(YOUR OBJECTIVE): The data below is to be transcribed word for word; pictures are to be excluded.

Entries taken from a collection
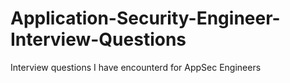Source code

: # Application-Security-Engineer-Interview-Questions
Interview questions I have encounterd for AppSec Engineers

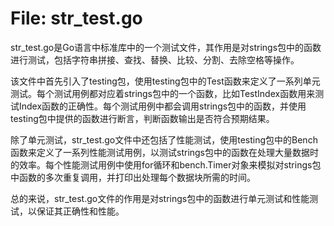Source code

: # File: str_test.go

str_test.go是Go语言中标准库中的一个测试文件，其作用是对strings包中的函数进行测试，包括字符串拼接、查找、替换、比较、分割、去除空格等操作。

该文件中首先引入了testing包，使用testing包中的Test函数来定义了一系列单元测试。每个测试用例都对应着strings包中的一个函数，比如TestIndex函数用来测试Index函数的正确性。每个测试用例中都会调用strings包中的函数，并使用testing包中提供的函数进行断言，判断函数输出是否符合预期结果。

除了单元测试，str_test.go文件中还包括了性能测试，使用testing包中的Bench函数来定义了一系列性能测试用例，以测试strings包中的函数在处理大量数据时的效率。每个性能测试用例中使用for循环和bench.Timer对象来模拟对strings包中函数的多次重复调用，并打印出处理每个数据块所需的时间。

总的来说，str_test.go文件的作用是对strings包中的函数进行单元测试和性能测试，以保证其正确性和性能。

(YOUR SOLUTION):
Source code

: # Application-Security-Engineer-Interview-Questions
Interview questions I have encounterd for AppSec Engineers

Source code

: # File: str_test.go

str_test.go是Go语言中标准库中的一个测试文件，其作用是对strings包中的函数进行测试，包括字符串拼接、查找、替换、比较、分割、去除空格等操作。

该文件中首先引入了testing包，使用testing包中的Test函数来定义了一系列单元测试。每个测试用例都对应着strings包中的一个函数，比如TestIndex函数用来测试Index函数的正确性。每个测试用例中都会调用strings包中的函数，并使用testing包中提供的函数进行断言，判断函数输出是否符合预期结果。

除了单元测试，str_test.go文件中还包括了性能测试，使用testing包中的Bench函数来定义了一系列性能测试用例，以测试strings包中的函数在处理大量数据时的效率。每个性能测试用例中使用for循环和bench.Timer对象来模拟对strings包中函数的多次重复调用，并打印出处理每个数据块所需的时间。

总的来说，str_test.go文件的作用是对strings包中的函数进行单元测试和性能测试，以保证其正确性和性能。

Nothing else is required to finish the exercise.